Meydana gelen kazalarının incelenmesi gerektiğini kaydeden Sular, kazaların yüzde 99’nun önlenebileceğine dikkat çekti. Sular, "Şu an trafikteki insanlarda çok ciddi hız yapma bağımlılığı oluşmuş durumda. Pervasızca araç kullananlar günden güne artıyor. Bir insanın Türkiye'de ehliyet alması sınıf öğretmeninin ağzından çıkacak cümleye bağlı. 2023 yılında bir insanın ehliyet alıp almamasına, trafikte benim yol paylaşacağım bir insana sınıf öğretmeni mi karar vermeli? Bu kadar basit indirgenmişse bu ölümler az bile kalır. Trafikte şansımıza yaşıyoruz. Bu kazalar önlenebilir. Ama bir sınıf öğretmeni ehliyet alımına karar verdiği takdirde ondan sonrasını konuşmaya gerek yok. Sonra hep insanları suçluyoruz. Asıl sistem suçlu, sistemde hata var. En başta da ehliyet alma sisteminde hata var. Ehliyet almak bir sınıf öğretmeninin vereceği bir karar olamaz" dedi.
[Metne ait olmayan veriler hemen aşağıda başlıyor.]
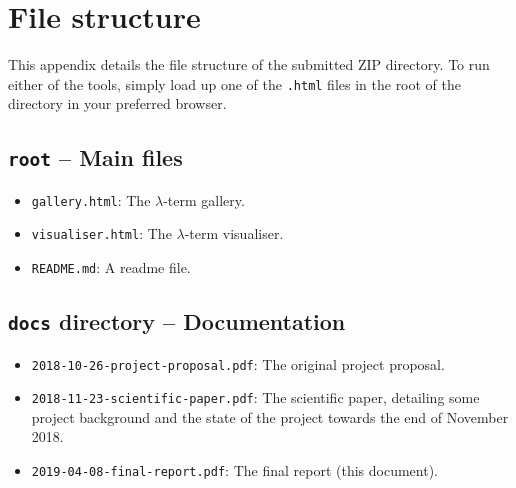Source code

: \documentclass[11pt]{article}
\begin{document}
\newpage
\appendix

\section{File structure}
\label{sec:file-structure}
This appendix details the file structure of the submitted ZIP directory. To run either of the tools, simply load up one of the \texttt{.html} files in the root of the directory in your preferred browser.

\subsection{\texttt{root} -- Main files}
\begin{itemize}
    \item \texttt{gallery.html}: The $\lambda$-term gallery.
    \item \texttt{visualiser.html}: The $\lambda$-term visualiser.
    \item \texttt{README.md}: A readme file.
\end{itemize}

\subsection{\texttt{docs} directory -- Documentation}
\begin{itemize}
    \item \texttt{2018-10-26-project-proposal.pdf}: The original project proposal.
    \item \texttt{2018-11-23-scientific-paper.pdf}: The scientific paper, detailing some project background and the state of the project towards the end of November 2018.
    \item \texttt{2019-04-08-final-report.pdf}: The final report (this document).
\end{itemize}
\end{document}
"TRAFİKTE VURA ÇARPA YETİŞİYORUZ"

Ehliyet sınavlarını profesyonellerin yapması gerektiğini belirten Sular,"Milli Eğitim Bakanlığı bünyesindeki öğretmenler ehliyet sınavı yapıyor ama sınav yapıcıların profesyoneller olması gerekiyor. Şu an amatörler yapıyor, amatörler olursa trafiğe de amatörler çıkar. Ondan sonra herkes trafikte kendini süper sanar. Biz trafikte vura çarpa yetişiyoruz. Her şeyi trafikte hata yaparak öğreniyoruz. Ama bu hataların uzmanlar eşliğinde trafiğe kapalı alanlarda yapılması lazım. Denetimleri sıklaştıralım, cezaları caydırıcı hale getirelim. Bakalım o zaman bunlar oluyor mu? Ehliyet sınavlarını müzik öğretmeni, Türkçe öğretmeni yapmasın. Bakalım o zaman böyle oluyor mu? Bizim şu an ehliyet sınavımız; tek hamlede parkı yap, al ehliyeti. Bu konuda profesyonelce adımlar atılmalı. Profesyonel sınav eğitmenleri sınavlarda olmalı. Bir direksiyon hocası olmak için Halk Eğitimden alınan belge yetmemeli. Şu an dikiş nakış yapılan yerlerden belge alınarak hoca olunuyor. Bunlar artık ülkemize yakışmıyor. Ondan sonra bu kazalar oluyor. Avrupa’da direksiyon hocası olmak  bir meslek, ülkemizde bir meslek değil; ek iş.  Senin çocuğuna 'Kahvede boş duracağıma direksiyon hocalığı yapayım' diyen biri hocalık yapıyor. Eskiden ehliyet sınavlarını trafik polisleri yapıyordu. Şimdi ise bu işle yakından uzaktan hiç alakası olmayan insanlar yapıyor" ifadelerini kullandı.